-- PROBLEM DETAILS --
Find the string "report" in the records. Copy each line that has it.

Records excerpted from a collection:
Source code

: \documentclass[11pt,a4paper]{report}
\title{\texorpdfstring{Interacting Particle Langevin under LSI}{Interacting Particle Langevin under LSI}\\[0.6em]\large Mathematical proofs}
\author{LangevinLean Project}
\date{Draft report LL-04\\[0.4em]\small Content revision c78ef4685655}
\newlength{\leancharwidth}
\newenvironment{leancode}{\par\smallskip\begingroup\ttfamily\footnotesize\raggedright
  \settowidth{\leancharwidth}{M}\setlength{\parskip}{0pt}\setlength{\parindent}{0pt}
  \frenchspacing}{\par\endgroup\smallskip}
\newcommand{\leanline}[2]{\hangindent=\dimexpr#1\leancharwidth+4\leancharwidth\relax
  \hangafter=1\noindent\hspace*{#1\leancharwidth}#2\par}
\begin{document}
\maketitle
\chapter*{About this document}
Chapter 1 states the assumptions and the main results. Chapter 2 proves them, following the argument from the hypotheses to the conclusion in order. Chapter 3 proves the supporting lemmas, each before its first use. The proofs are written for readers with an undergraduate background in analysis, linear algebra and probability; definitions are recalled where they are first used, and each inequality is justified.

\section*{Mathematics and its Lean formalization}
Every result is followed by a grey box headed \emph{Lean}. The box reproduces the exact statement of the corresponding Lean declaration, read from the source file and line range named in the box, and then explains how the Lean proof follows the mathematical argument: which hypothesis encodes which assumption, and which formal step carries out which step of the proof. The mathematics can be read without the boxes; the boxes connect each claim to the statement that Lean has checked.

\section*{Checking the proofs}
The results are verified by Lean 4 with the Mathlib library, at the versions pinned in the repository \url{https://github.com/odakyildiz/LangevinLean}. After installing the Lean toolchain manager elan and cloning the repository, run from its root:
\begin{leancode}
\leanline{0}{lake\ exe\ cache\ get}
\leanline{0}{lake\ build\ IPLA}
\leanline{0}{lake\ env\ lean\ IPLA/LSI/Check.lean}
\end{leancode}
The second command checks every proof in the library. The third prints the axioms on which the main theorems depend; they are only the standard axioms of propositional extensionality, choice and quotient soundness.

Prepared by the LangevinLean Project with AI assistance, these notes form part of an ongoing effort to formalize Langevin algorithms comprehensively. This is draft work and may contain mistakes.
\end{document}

-- ANSWER TO THE EXERCISE --
: \documentclass[11pt,a4paper]{report}
\date{Draft report LL-04\\[0.4em]\small Content revision c78ef4685655}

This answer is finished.